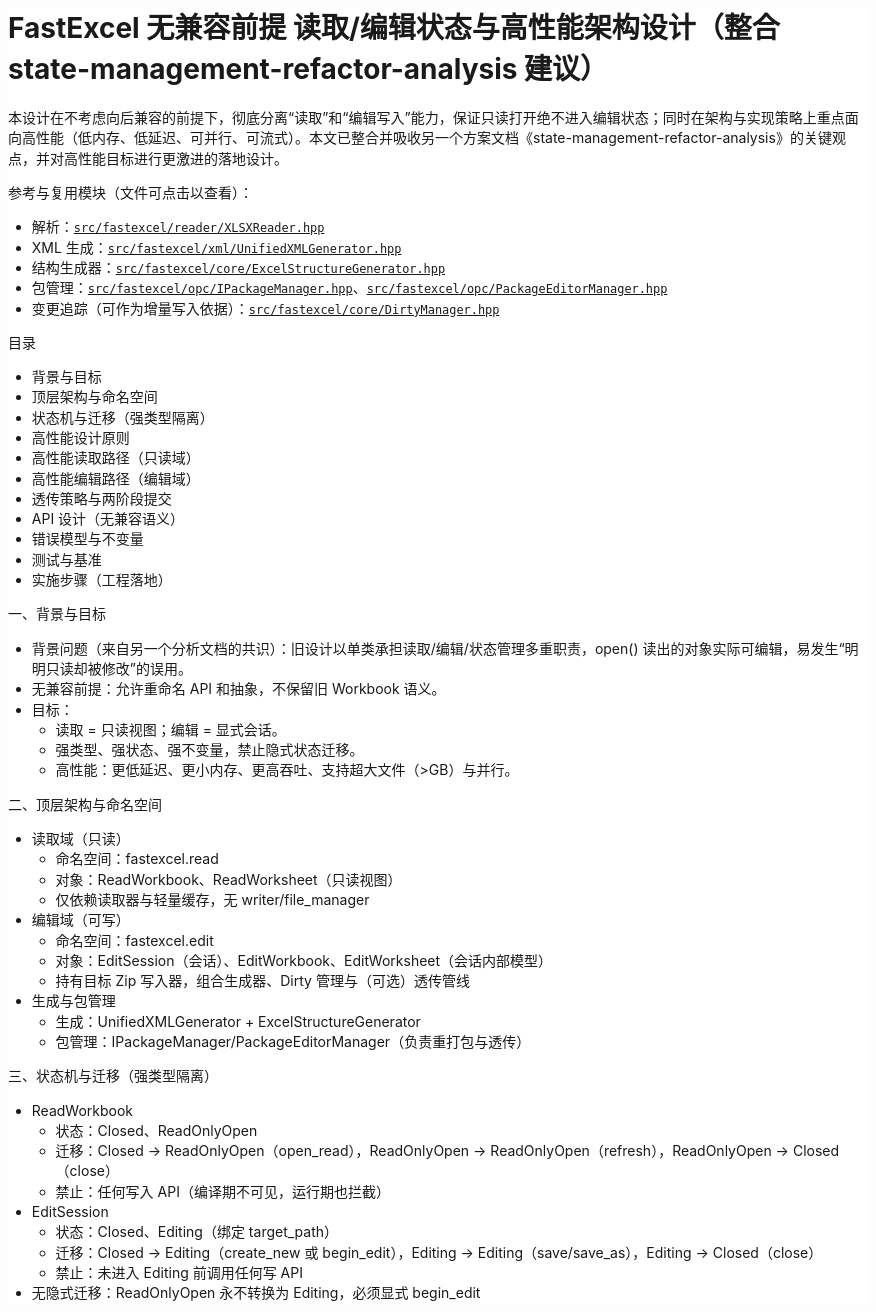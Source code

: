 # FastExcel 无兼容前提 读取/编辑状态与高性能架构设计（整合 state-management-refactor-analysis 建议）

本设计在不考虑向后兼容的前提下，彻底分离“读取”和“编辑写入”能力，保证只读打开绝不进入编辑状态；同时在架构与实现策略上重点面向高性能（低内存、低延迟、可并行、可流式）。本文已整合并吸收另一个方案文档《state-management-refactor-analysis》的关键观点，并对高性能目标进行更激进的落地设计。

参考与复用模块（文件可点击以查看）：
- 解析：[`src/fastexcel/reader/XLSXReader.hpp`](src/fastexcel/reader/XLSXReader.hpp)
- XML 生成：[`src/fastexcel/xml/UnifiedXMLGenerator.hpp`](src/fastexcel/xml/UnifiedXMLGenerator.hpp)
- 结构生成器：[`src/fastexcel/core/ExcelStructureGenerator.hpp`](src/fastexcel/core/ExcelStructureGenerator.hpp)
- 包管理：[`src/fastexcel/opc/IPackageManager.hpp`](src/fastexcel/opc/IPackageManager.hpp)、[`src/fastexcel/opc/PackageEditorManager.hpp`](src/fastexcel/opc/PackageEditorManager.hpp)
- 变更追踪（可作为增量写入依据）：[`src/fastexcel/core/DirtyManager.hpp`](src/fastexcel/core/DirtyManager.hpp)

目录
- 背景与目标
- 顶层架构与命名空间
- 状态机与迁移（强类型隔离）
- 高性能设计原则
- 高性能读取路径（只读域）
- 高性能编辑路径（编辑域）
- 透传策略与两阶段提交
- API 设计（无兼容语义）
- 错误模型与不变量
- 测试与基准
- 实施步骤（工程落地）

一、背景与目标
- 背景问题（来自另一个分析文档的共识）：旧设计以单类承担读取/编辑/状态管理多重职责，open() 读出的对象实际可编辑，易发生“明明只读却被修改”的误用。
- 无兼容前提：允许重命名 API 和抽象，不保留旧 Workbook 语义。
- 目标：
  - 读取 = 只读视图；编辑 = 显式会话。
  - 强类型、强状态、强不变量，禁止隐式状态迁移。
  - 高性能：更低延迟、更小内存、更高吞吐、支持超大文件（>GB）与并行。

二、顶层架构与命名空间
- 读取域（只读）
  - 命名空间：fastexcel.read
  - 对象：ReadWorkbook、ReadWorksheet（只读视图）
  - 仅依赖读取器与轻量缓存，无 writer/file_manager
- 编辑域（可写）
  - 命名空间：fastexcel.edit
  - 对象：EditSession（会话）、EditWorkbook、EditWorksheet（会话内部模型）
  - 持有目标 Zip 写入器，组合生成器、Dirty 管理与（可选）透传管线
- 生成与包管理
  - 生成：UnifiedXMLGenerator + ExcelStructureGenerator
  - 包管理：IPackageManager/PackageEditorManager（负责重打包与透传）

三、状态机与迁移（强类型隔离）
- ReadWorkbook
  - 状态：Closed、ReadOnlyOpen
  - 迁移：Closed → ReadOnlyOpen（open_read），ReadOnlyOpen → ReadOnlyOpen（refresh），ReadOnlyOpen → Closed（close）
  - 禁止：任何写入 API（编译期不可见，运行期也拦截）
- EditSession
  - 状态：Closed、Editing（绑定 target_path）
  - 迁移：Closed → Editing（create_new 或 begin_edit），Editing → Editing（save/save_as），Editing → Closed（close）
  - 禁止：未进入 Editing 前调用任何写 API
- 无隐式迁移：ReadOnlyOpen 永不转换为 Editing，必须显式 begin_edit
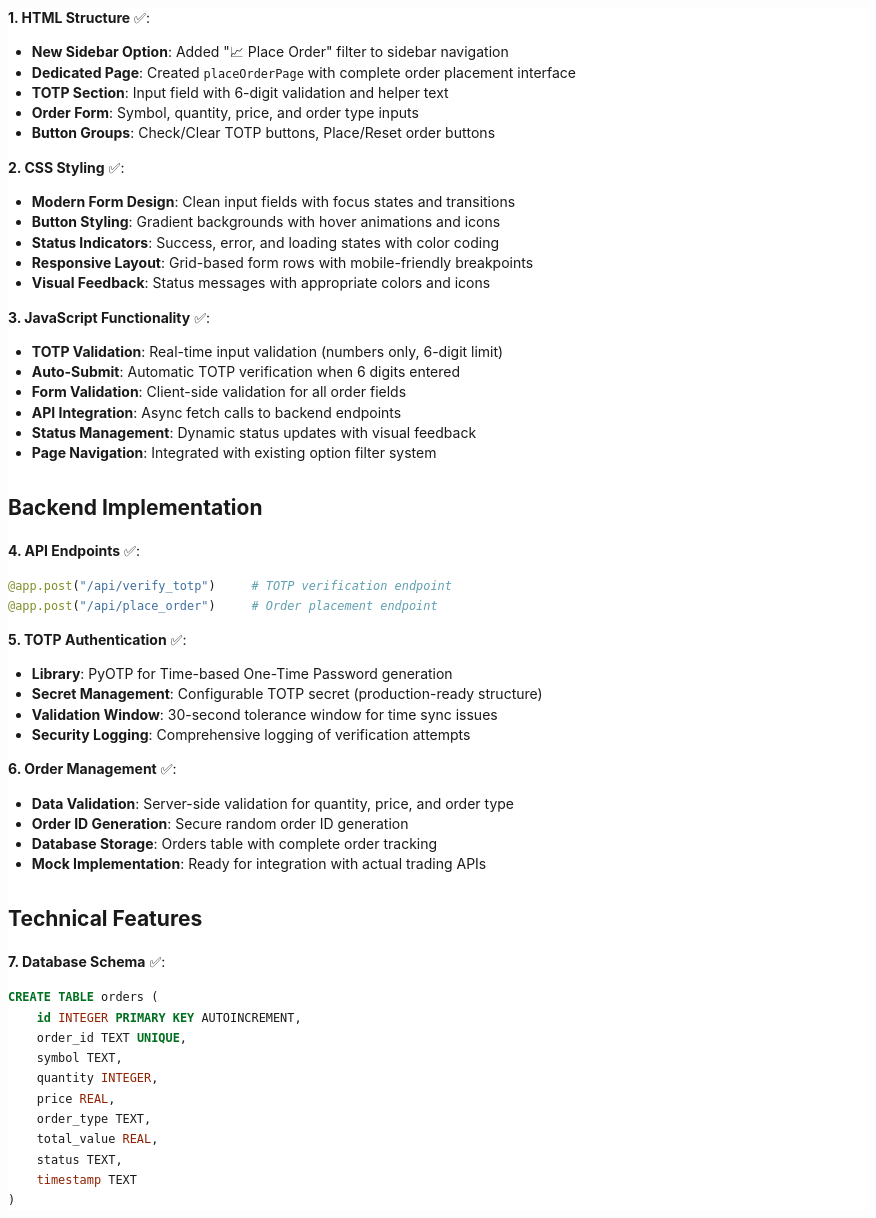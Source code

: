 **1. HTML Structure** ✅:
- **New Sidebar Option**: Added "📈 Place Order" filter to sidebar navigation
- **Dedicated Page**: Created `placeOrderPage` with complete order placement interface
- **TOTP Section**: Input field with 6-digit validation and helper text
- **Order Form**: Symbol, quantity, price, and order type inputs
- **Button Groups**: Check/Clear TOTP buttons, Place/Reset order buttons

**2. CSS Styling** ✅:
- **Modern Form Design**: Clean input fields with focus states and transitions
- **Button Styling**: Gradient backgrounds with hover animations and icons
- **Status Indicators**: Success, error, and loading states with color coding
- **Responsive Layout**: Grid-based form rows with mobile-friendly breakpoints
- **Visual Feedback**: Status messages with appropriate colors and icons

**3. JavaScript Functionality** ✅:
- **TOTP Validation**: Real-time input validation (numbers only, 6-digit limit)
- **Auto-Submit**: Automatic TOTP verification when 6 digits entered
- **Form Validation**: Client-side validation for all order fields
- **API Integration**: Async fetch calls to backend endpoints
- **Status Management**: Dynamic status updates with visual feedback
- **Page Navigation**: Integrated with existing option filter system

## Backend Implementation

**4. API Endpoints** ✅:
```python
@app.post("/api/verify_totp")     # TOTP verification endpoint
@app.post("/api/place_order")     # Order placement endpoint
```

**5. TOTP Authentication** ✅:
- **Library**: PyOTP for Time-based One-Time Password generation
- **Secret Management**: Configurable TOTP secret (production-ready structure)
- **Validation Window**: 30-second tolerance window for time sync issues
- **Security Logging**: Comprehensive logging of verification attempts

**6. Order Management** ✅:
- **Data Validation**: Server-side validation for quantity, price, and order type
- **Order ID Generation**: Secure random order ID generation
- **Database Storage**: Orders table with complete order tracking
- **Mock Implementation**: Ready for integration with actual trading APIs

## Technical Features

**7. Database Schema** ✅:
```sql
CREATE TABLE orders (
    id INTEGER PRIMARY KEY AUTOINCREMENT,
    order_id TEXT UNIQUE,
    symbol TEXT,
    quantity INTEGER,
    price REAL,
    order_type TEXT,
    total_value REAL,
    status TEXT,
    timestamp TEXT
)
```
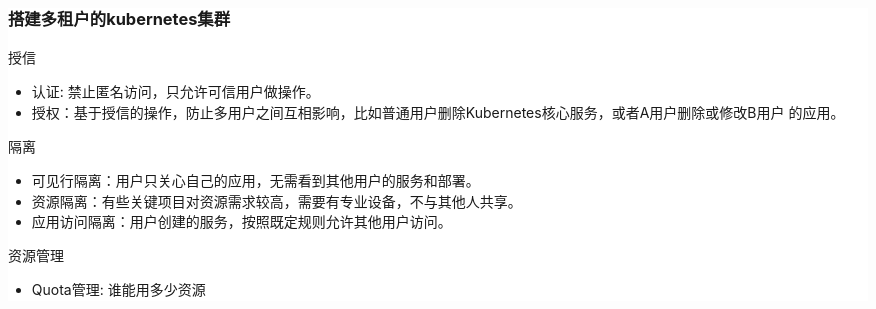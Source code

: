 ### 搭建多租户的kubernetes集群

授信

- 认证: 禁止匿名访问，只允许可信用户做操作。
- 授权：基于授信的操作，防止多用户之间互相影响，比如普通用户删除Kubernetes核心服务，或者A用户删除或修改B用户 的应用。

隔离

- 可见行隔离：用户只关心自己的应用，无需看到其他用户的服务和部署。
- 资源隔离：有些关键项目对资源需求较高，需要有专业设备，不与其他人共享。
- 应用访问隔离：用户创建的服务，按照既定规则允许其他用户访问。

资源管理

- Quota管理: 谁能用多少资源
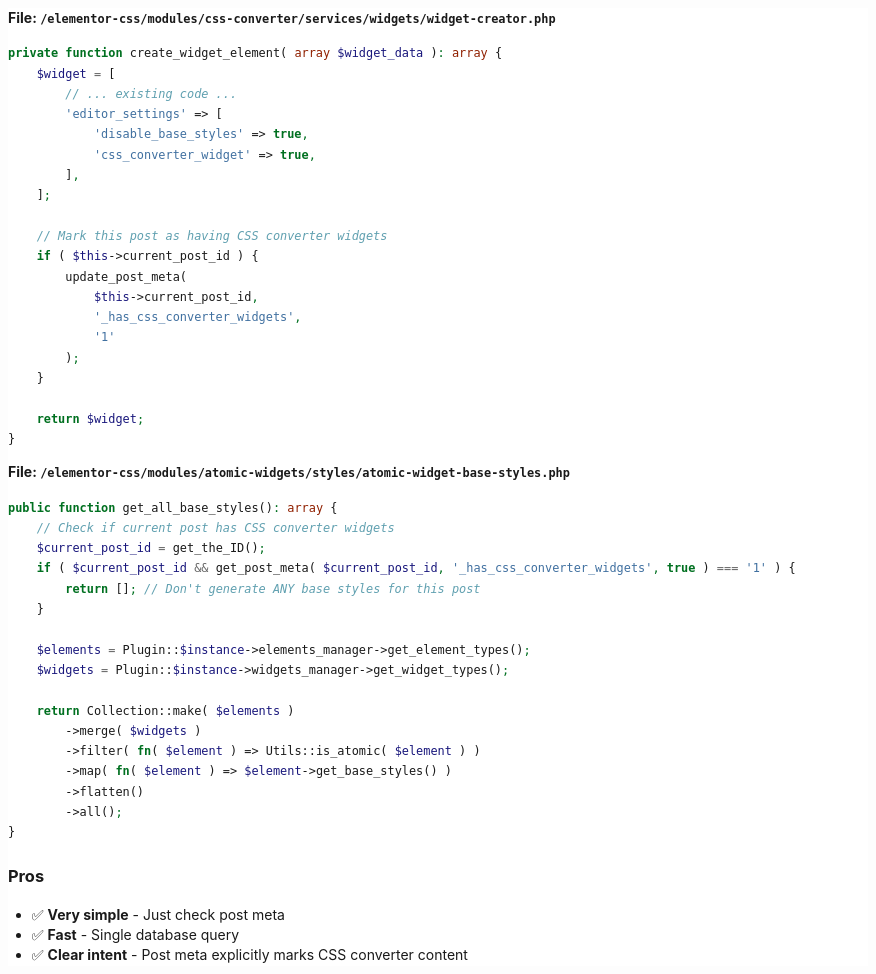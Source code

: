 **File: `/elementor-css/modules/css-converter/services/widgets/widget-creator.php`**

```php
private function create_widget_element( array $widget_data ): array {
    $widget = [
        // ... existing code ...
        'editor_settings' => [
            'disable_base_styles' => true,
            'css_converter_widget' => true,
        ],
    ];
    
    // Mark this post as having CSS converter widgets
    if ( $this->current_post_id ) {
        update_post_meta( 
            $this->current_post_id, 
            '_has_css_converter_widgets', 
            '1' 
        );
    }
    
    return $widget;
}
```

**File: `/elementor-css/modules/atomic-widgets/styles/atomic-widget-base-styles.php`**

```php
public function get_all_base_styles(): array {
    // Check if current post has CSS converter widgets
    $current_post_id = get_the_ID();
    if ( $current_post_id && get_post_meta( $current_post_id, '_has_css_converter_widgets', true ) === '1' ) {
        return []; // Don't generate ANY base styles for this post
    }
    
    $elements = Plugin::$instance->elements_manager->get_element_types();
    $widgets = Plugin::$instance->widgets_manager->get_widget_types();

    return Collection::make( $elements )
        ->merge( $widgets )
        ->filter( fn( $element ) => Utils::is_atomic( $element ) )
        ->map( fn( $element ) => $element->get_base_styles() )
        ->flatten()
        ->all();
}
```

### Pros
- ✅ **Very simple** - Just check post meta
- ✅ **Fast** - Single database query
- ✅ **Clear intent** - Post meta explicitly marks CSS converter content
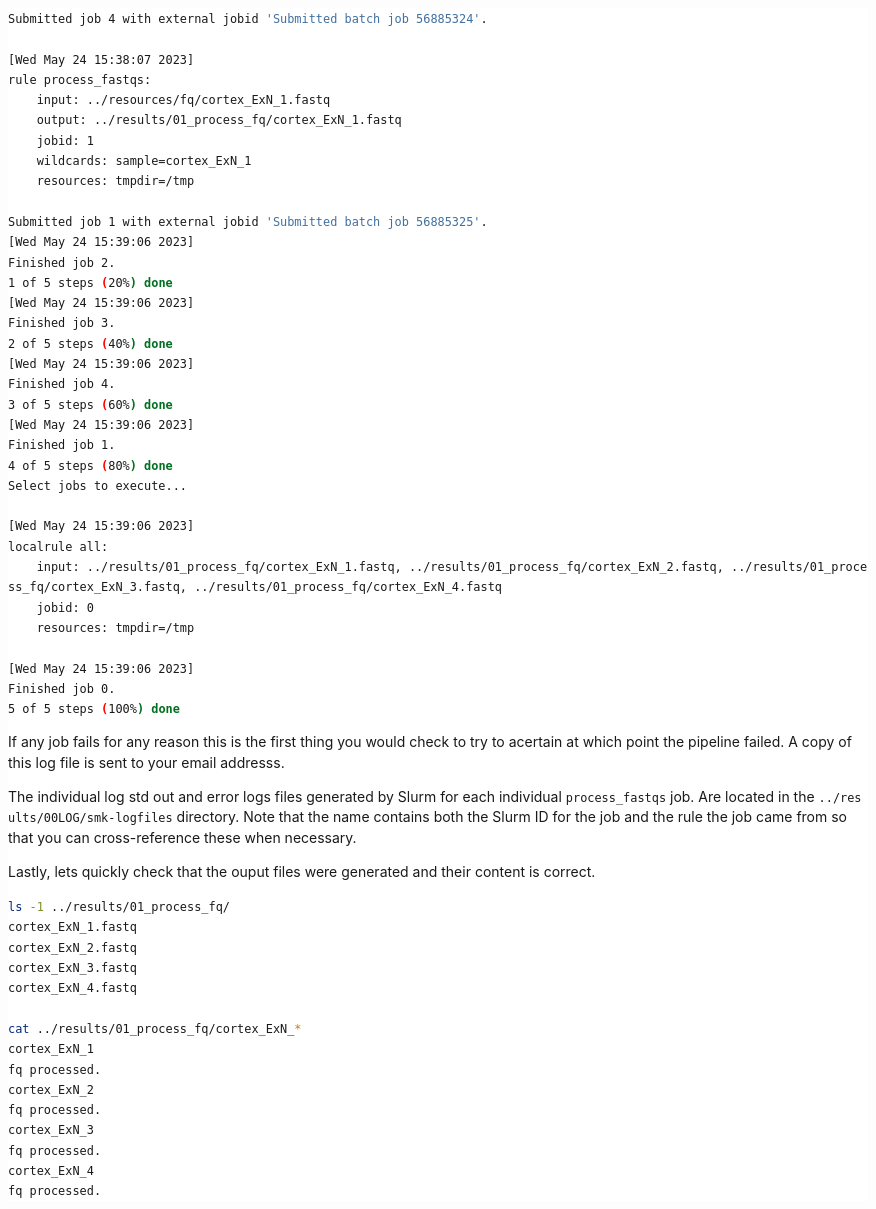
 ```bash
Submitted job 4 with external jobid 'Submitted batch job 56885324'.

[Wed May 24 15:38:07 2023]
rule process_fastqs:
    input: ../resources/fq/cortex_ExN_1.fastq
    output: ../results/01_process_fq/cortex_ExN_1.fastq
    jobid: 1
    wildcards: sample=cortex_ExN_1
    resources: tmpdir=/tmp

Submitted job 1 with external jobid 'Submitted batch job 56885325'.
[Wed May 24 15:39:06 2023]
Finished job 2.
1 of 5 steps (20%) done
[Wed May 24 15:39:06 2023]
Finished job 3.
2 of 5 steps (40%) done
[Wed May 24 15:39:06 2023]
Finished job 4.
3 of 5 steps (60%) done
[Wed May 24 15:39:06 2023]
Finished job 1.
4 of 5 steps (80%) done
Select jobs to execute...

[Wed May 24 15:39:06 2023]
localrule all:
    input: ../results/01_process_fq/cortex_ExN_1.fastq, ../results/01_process_fq/cortex_ExN_2.fastq, ../results/01_process_fq/cortex_ExN_3.fastq, ../results/01_process_fq/cortex_ExN_4.fastq
    jobid: 0
    resources: tmpdir=/tmp

[Wed May 24 15:39:06 2023]
Finished job 0.
5 of 5 steps (100%) done
```

If any job fails for any reason this is the first thing you would check to try to acertain at 
which point the pipeline failed. A copy of this log file is sent to your email addresss. 

The individual log std out and error logs files generated by Slurm for each individual 
`process_fastqs` job. Are located in the `../results/00LOG/smk-logfiles` directory. Note that 
the name contains both the Slurm ID for the job and the rule the job came from so that you can 
cross-reference these when necessary. 

Lastly, lets quickly check that the ouput files were generated and their content is correct.

```bash
ls -1 ../results/01_process_fq/ 
cortex_ExN_1.fastq
cortex_ExN_2.fastq
cortex_ExN_3.fastq
cortex_ExN_4.fastq

cat ../results/01_process_fq/cortex_ExN_*
cortex_ExN_1
fq processed.
cortex_ExN_2
fq processed.
cortex_ExN_3
fq processed.
cortex_ExN_4
fq processed.
```
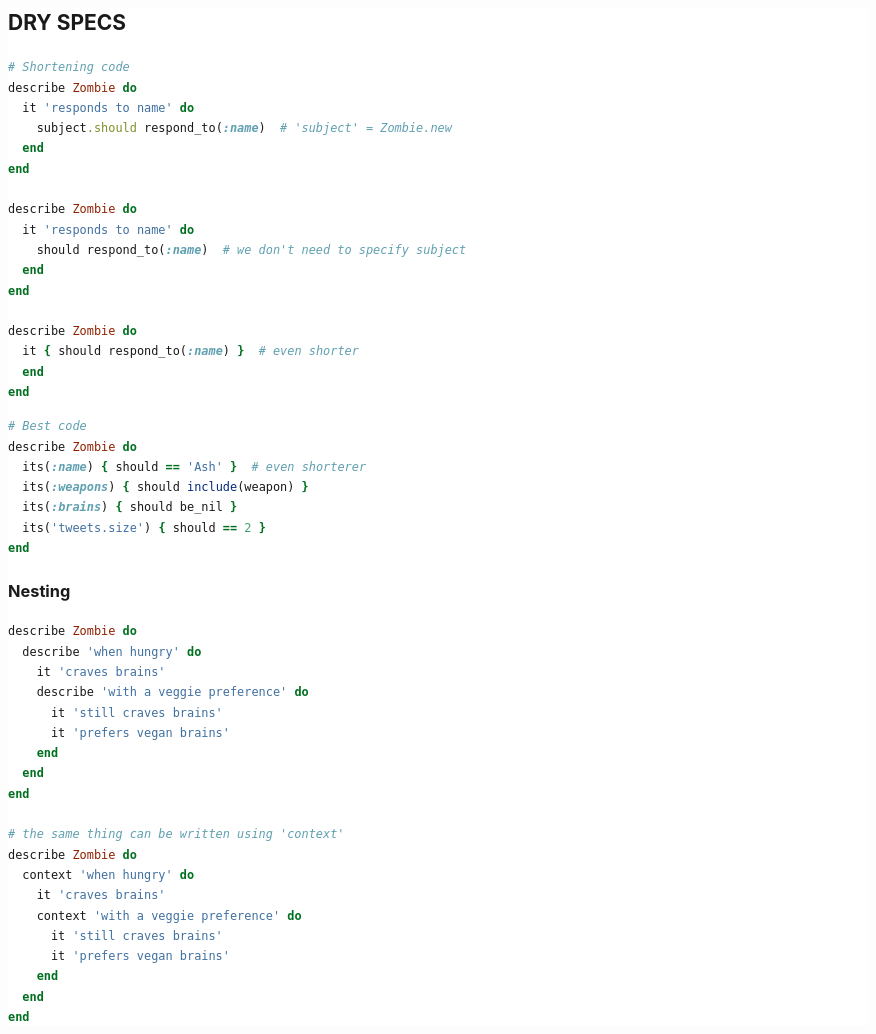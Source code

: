 ## DRY SPECS

```ruby
# Shortening code
describe Zombie do
  it 'responds to name' do
    subject.should respond_to(:name)  # 'subject' = Zombie.new
  end
end

describe Zombie do
  it 'responds to name' do
    should respond_to(:name)  # we don't need to specify subject
  end
end

describe Zombie do
  it { should respond_to(:name) }  # even shorter
  end
end
```

```ruby
# Best code
describe Zombie do
  its(:name) { should == 'Ash' }  # even shorterer
  its(:weapons) { should include(weapon) }
  its(:brains) { should be_nil }
  its('tweets.size') { should == 2 }
end

```

### Nesting

```ruby
describe Zombie do
  describe 'when hungry' do
    it 'craves brains'
    describe 'with a veggie preference' do
      it 'still craves brains'
      it 'prefers vegan brains'
    end
  end
end

# the same thing can be written using 'context'
describe Zombie do
  context 'when hungry' do
    it 'craves brains'
    context 'with a veggie preference' do
      it 'still craves brains'
      it 'prefers vegan brains'
    end
  end
end
```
+ + +
*Exercise description*
Looking at the listing above, which lines hold "refactor"? Copy every such line.

*Exercise output*
: # FastExcel 无兼容前提 读取/编辑状态与高性能架构设计（整合 state-management-refactor-analysis 建议）
本设计在不考虑向后兼容的前提下，彻底分离“读取”和“编辑写入”能力，保证只读打开绝不进入编辑状态；同时在架构与实现策略上重点面向高性能（低内存、低延迟、可并行、可流式）。本文已整合并吸收另一个方案文档《state-management-refactor-analysis》的关键观点，并对高性能目标进行更激进的落地设计。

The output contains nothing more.